The ‘Shitfaced’ brand has been going for quite a few years. Magnificent Bastard productions proudly showcase it as a success and rightly so. No fringe season goes by without seeing at least a couple of their productions in the mix. The premise is; a group of actors put on an abridged version of a well-known theatre show and one of the actors is highly inebriated and the show follows their character as they attempt their dialogue and routines (which they mostly fail) whilst being absolutely ‘shitfaced’.

Many have approached the ‘Shitfaced’ productions with criticism on its safety, authenticity and quality. One reviewer in the past has said ‘pointless if it’s put-on, cruel if it’s real, and staggeringly bad if you’re sober’.

My first experience watching a ‘Shitfaced’ production was only recently, where I saw their production of the musical, Oliver! (‘Shitfaced Showtime: Oliver with a Twist’), which was enjoyable for what it was – a quick hour of stumbling and mumbling – but the joke of having a drunk actor on stage unfortunately doesn’t stay funny for very long. I have now returned to Leicester Square Theatre to see their production of ‘Shitfaced Shakespeare: Hamlet’ and even though it is a very similar show with the same “improvised” jokes, the show seemed tighter and more enjoyable. Though, our actor was clearly more drunk this time around and I could feel the audience anxiously wince from time to time.
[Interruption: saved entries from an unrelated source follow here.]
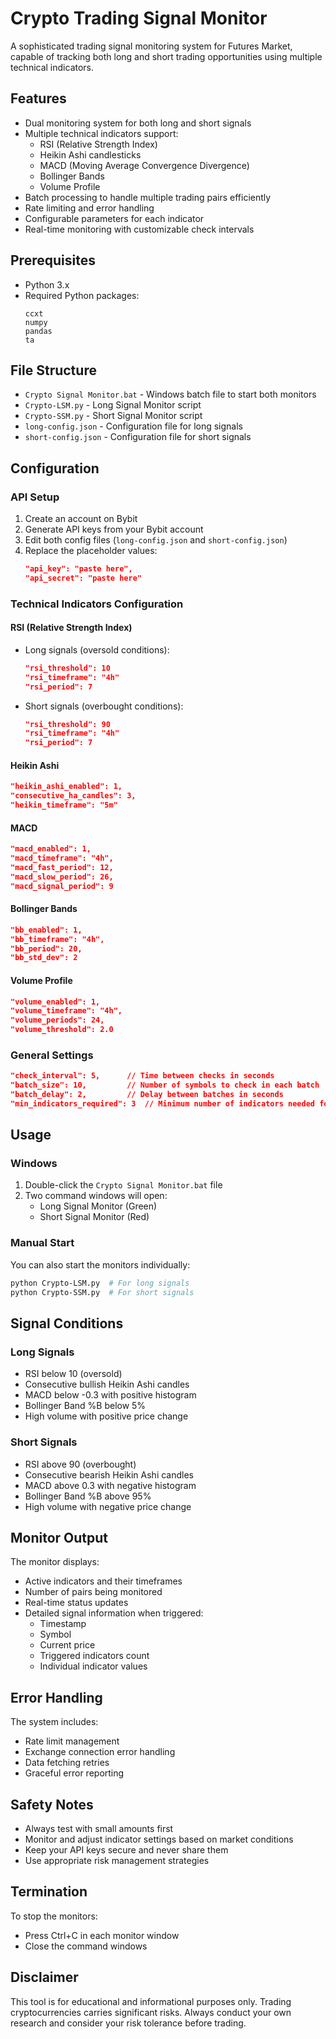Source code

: # Crypto Trading Signal Monitor

A sophisticated trading signal monitoring system for Futures Market, capable of tracking both long and short trading opportunities using multiple technical indicators.

## Features

- Dual monitoring system for both long and short signals
- Multiple technical indicators support:
  - RSI (Relative Strength Index)
  - Heikin Ashi candlesticks
  - MACD (Moving Average Convergence Divergence)
  - Bollinger Bands
  - Volume Profile
- Batch processing to handle multiple trading pairs efficiently
- Rate limiting and error handling
- Configurable parameters for each indicator
- Real-time monitoring with customizable check intervals

## Prerequisites

- Python 3.x
- Required Python packages:
  ```
  ccxt
  numpy
  pandas
  ta
  ```

## File Structure

- `Crypto Signal Monitor.bat` - Windows batch file to start both monitors
- `Crypto-LSM.py` - Long Signal Monitor script
- `Crypto-SSM.py` - Short Signal Monitor script
- `long-config.json` - Configuration file for long signals
- `short-config.json` - Configuration file for short signals

## Configuration

### API Setup
1. Create an account on Bybit
2. Generate API keys from your Bybit account
3. Edit both config files (`long-config.json` and `short-config.json`)
4. Replace the placeholder values:
   ```json
   "api_key": "paste here",
   "api_secret": "paste here"
   ```

### Technical Indicators Configuration

#### RSI (Relative Strength Index)
- Long signals (oversold conditions):
  ```json
  "rsi_threshold": 10
  "rsi_timeframe": "4h"
  "rsi_period": 7
  ```
- Short signals (overbought conditions):
  ```json
  "rsi_threshold": 90
  "rsi_timeframe": "4h"
  "rsi_period": 7
  ```

#### Heikin Ashi
```json
"heikin_ashi_enabled": 1,
"consecutive_ha_candles": 3,
"heikin_timeframe": "5m"
```

#### MACD
```json
"macd_enabled": 1,
"macd_timeframe": "4h",
"macd_fast_period": 12,
"macd_slow_period": 26,
"macd_signal_period": 9
```

#### Bollinger Bands
```json
"bb_enabled": 1,
"bb_timeframe": "4h",
"bb_period": 20,
"bb_std_dev": 2
```

#### Volume Profile
```json
"volume_enabled": 1,
"volume_timeframe": "4h",
"volume_periods": 24,
"volume_threshold": 2.0
```

### General Settings
```json
"check_interval": 5,      // Time between checks in seconds
"batch_size": 10,         // Number of symbols to check in each batch
"batch_delay": 2,         // Delay between batches in seconds
"min_indicators_required": 3  // Minimum number of indicators needed for a signal
```

## Usage

### Windows
1. Double-click the `Crypto Signal Monitor.bat` file
2. Two command windows will open:
   - Long Signal Monitor (Green)
   - Short Signal Monitor (Red)

### Manual Start
You can also start the monitors individually:
```bash
python Crypto-LSM.py  # For long signals
python Crypto-SSM.py  # For short signals
```

## Signal Conditions

### Long Signals
- RSI below 10 (oversold)
- Consecutive bullish Heikin Ashi candles
- MACD below -0.3 with positive histogram
- Bollinger Band %B below 5%
- High volume with positive price change

### Short Signals
- RSI above 90 (overbought)
- Consecutive bearish Heikin Ashi candles
- MACD above 0.3 with negative histogram
- Bollinger Band %B above 95%
- High volume with negative price change

## Monitor Output

The monitor displays:
- Active indicators and their timeframes
- Number of pairs being monitored
- Real-time status updates
- Detailed signal information when triggered:
  - Timestamp
  - Symbol
  - Current price
  - Triggered indicators count
  - Individual indicator values

## Error Handling

The system includes:
- Rate limit management
- Exchange connection error handling
- Data fetching retries
- Graceful error reporting

## Safety Notes

- Always test with small amounts first
- Monitor and adjust indicator settings based on market conditions
- Keep your API keys secure and never share them
- Use appropriate risk management strategies

## Termination

To stop the monitors:
- Press Ctrl+C in each monitor window
- Close the command windows

## Disclaimer

This tool is for educational and informational purposes only. Trading cryptocurrencies carries significant risks. Always conduct your own research and consider your risk tolerance before trading.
Lead Hamlet (played by David Ellis) was the chosen cast member in this production to drink before the show. After a couple of pale ales and two thirds of a bottle of tequila, Ellis stumbles on to the stage and even though he is strongly under the influence, you can tell he is a strong comedian and is enjoying himself. Ellis’ Hamlet is stupidly charming at first and was key in making this show an enjoyable night. His silly attitude on stage added to the ridiculousness of the entire production. Though, there were times where he would get a little out of hand and he would need to be controlled by the MC (Beth-Louise Priestley) who proves why such ‘safety’-roles exist in ‘Shitfaced’ productions. She also controlled the audience well – who soon became the villains of the show, daring Hamlet to continue drinking at most opportunities. 

The night was overall successful and our company were indeed stronger players than the ones in ‘Showtime’. However, there were times where Ellis’ behaviour made the audience feel a little uneasy, like we were watching a reckless, cocky teenager. Though, maybe this is coming from a reviewer who was considerably more sober than the rest of the audience.

The recurring issue with the ‘Shitfaced’ series – what exactly is it? Is it a theatre show? Reckless parody? Improv? Pub crawl on stage? The answer is equally not clear in this production as it has been in previous. However, if you drink a quarter of what our lead had before curtain up, you’re sure to have some sense of a good time. Cheers, all.  Bottoms up.